SegOps AIDocs

Behavioral vs. RFM segmentation

RFM and behavioral segmentation are two ways to group customers, and they're easy to confuse because both use customer activity. **RFM segmentation** scores customers on three transactional dimensions — Recency, Frequency, and Monetary value — and buckets them accordingly. **Behavioral segmentation** is broader: it groups customers by *any* pattern of actions, including non-purchase behavior like product views, searches, content engagement, or feature use. RFM is, in effect, a specific and popular flavor of behavioral segmentation built entirely from purchase history.

What RFM measures#

RFM reduces each customer to three numbers:

  • Recency — how recently they purchased.
  • Frequency — how often they purchase.
  • Monetary — how much they spend.

Score each dimension (say 1–5), combine them, and you get tidy cohorts: champions, loyal customers, at-risk, hibernating, and so on. It's interpretable, proven, and cheap to compute — which is why retailers have used it for decades.

Where RFM falls short#

RFM only sees transactions. It's blind to everything that happens between purchases — the browsing, the wishlist adds, the support tickets, the email engagement. Two customers with identical RFM scores can have completely different intent: one is actively shopping and about to convert; the other is drifting away. RFM can't tell them apart because neither has bought recently.

It's also inherently backward-looking. By the time a high-value customer's recency score drops, they may already be gone.

What behavioral segmentation adds#

Behavioral segmentation incorporates the full event stream, not just orders. That lets you build audiences RFM simply can't express:

  • "Viewed 3+ products in a category this week but hasn't purchased."
  • "Engaged with the last two campaigns but never added to cart."
  • "Used the size guide twice — likely uncertain about fit."

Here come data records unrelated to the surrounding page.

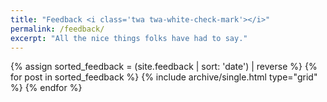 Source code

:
 ```yaml
---
title: "Feedback <i class='twa twa-white-check-mark'></i>"
permalink: /feedback/
excerpt: "All the nice things folks have had to say."
---
```


<div class="grid__wrapper">
  {% assign sorted_feedback = (site.feedback | sort: 'date') | reverse %}
  {% for post in sorted_feedback %}
    {% include archive/single.html type="grid" %}
  {% endfor %}
</div>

Combine behavioral signals with attributes and predictive scores (like churn risk or propensity), and you get cohorts that reflect intent, not just transaction history.

You don't have to choose#

In practice, the strongest setups use both. RFM gives you a stable value framework; behavioral signals give you timing and intent. A rule like "RFM champions who've gone quiet for 14 days and just viewed the new collection" blends both and is far more actionable than either alone.

How SegOps handles it#

SegOps AI treats RFM-style attributes and raw behavioral events as first-class, mixable conditions in the same rule. You can layer event frequency, recency, user or product attributes, and predictive operators — LTV, churn, propensity — in a single segment. Describe the audience in plain English with the AI rule studio, or build it explicitly in the rule builder.